**EXERCISE DATA**
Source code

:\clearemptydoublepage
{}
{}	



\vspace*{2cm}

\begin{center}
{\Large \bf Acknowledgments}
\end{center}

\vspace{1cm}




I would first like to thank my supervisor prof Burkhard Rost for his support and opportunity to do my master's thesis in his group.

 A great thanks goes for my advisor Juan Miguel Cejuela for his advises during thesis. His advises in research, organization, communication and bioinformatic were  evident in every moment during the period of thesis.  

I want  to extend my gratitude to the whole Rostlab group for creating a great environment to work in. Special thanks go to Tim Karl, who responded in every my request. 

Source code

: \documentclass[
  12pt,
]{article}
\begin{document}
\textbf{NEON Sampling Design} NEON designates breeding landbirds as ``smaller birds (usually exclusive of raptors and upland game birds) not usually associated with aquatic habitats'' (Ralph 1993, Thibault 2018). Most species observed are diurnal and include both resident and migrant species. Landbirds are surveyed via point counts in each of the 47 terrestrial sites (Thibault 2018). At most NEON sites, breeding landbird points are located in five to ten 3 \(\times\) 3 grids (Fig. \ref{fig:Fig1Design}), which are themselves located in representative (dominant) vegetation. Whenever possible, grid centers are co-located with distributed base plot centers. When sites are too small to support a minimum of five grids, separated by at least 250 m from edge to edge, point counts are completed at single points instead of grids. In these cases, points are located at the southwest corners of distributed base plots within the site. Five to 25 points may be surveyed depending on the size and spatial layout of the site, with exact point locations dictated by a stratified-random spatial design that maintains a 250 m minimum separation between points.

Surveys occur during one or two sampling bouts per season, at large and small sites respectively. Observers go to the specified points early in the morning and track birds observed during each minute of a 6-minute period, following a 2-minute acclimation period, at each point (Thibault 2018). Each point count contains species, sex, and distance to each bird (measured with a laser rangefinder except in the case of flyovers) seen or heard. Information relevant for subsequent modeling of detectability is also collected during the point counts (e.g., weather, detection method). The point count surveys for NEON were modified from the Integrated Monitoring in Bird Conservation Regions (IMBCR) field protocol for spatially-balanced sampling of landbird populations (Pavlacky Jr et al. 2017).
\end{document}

**WORK INSTRUCTION**
Repeat the whole of the data above exactly, keeping every word.

**YOUR SOLUTION**
Source code

:\clearemptydoublepage
{}
{}	



\vspace*{2cm}

\begin{center}
{\Large \bf Acknowledgments}
\end{center}

\vspace{1cm}




I would first like to thank my supervisor prof Burkhard Rost for his support and opportunity to do my master's thesis in his group.

 A great thanks goes for my advisor Juan Miguel Cejuela for his advises during thesis. His advises in research, organization, communication and bioinformatic were  evident in every moment during the period of thesis.  

I want  to extend my gratitude to the whole Rostlab group for creating a great environment to work in. Special thanks go to Tim Karl, who responded in every my request. 

Source code

: \documentclass[
  12pt,
]{article}
\begin{document}
\textbf{NEON Sampling Design} NEON designates breeding landbirds as ``smaller birds (usually exclusive of raptors and upland game birds) not usually associated with aquatic habitats'' (Ralph 1993, Thibault 2018). Most species observed are diurnal and include both resident and migrant species. Landbirds are surveyed via point counts in each of the 47 terrestrial sites (Thibault 2018). At most NEON sites, breeding landbird points are located in five to ten 3 \(\times\) 3 grids (Fig. \ref{fig:Fig1Design}), which are themselves located in representative (dominant) vegetation. Whenever possible, grid centers are co-located with distributed base plot centers. When sites are too small to support a minimum of five grids, separated by at least 250 m from edge to edge, point counts are completed at single points instead of grids. In these cases, points are located at the southwest corners of distributed base plots within the site. Five to 25 points may be surveyed depending on the size and spatial layout of the site, with exact point locations dictated by a stratified-random spatial design that maintains a 250 m minimum separation between points.

Surveys occur during one or two sampling bouts per season, at large and small sites respectively. Observers go to the specified points early in the morning and track birds observed during each minute of a 6-minute period, following a 2-minute acclimation period, at each point (Thibault 2018). Each point count contains species, sex, and distance to each bird (measured with a laser rangefinder except in the case of flyovers) seen or heard. Information relevant for subsequent modeling of detectability is also collected during the point counts (e.g., weather, detection method). The point count surveys for NEON were modified from the Integrated Monitoring in Bird Conservation Regions (IMBCR) field protocol for spatially-balanced sampling of landbird populations (Pavlacky Jr et al. 2017).
\end{document}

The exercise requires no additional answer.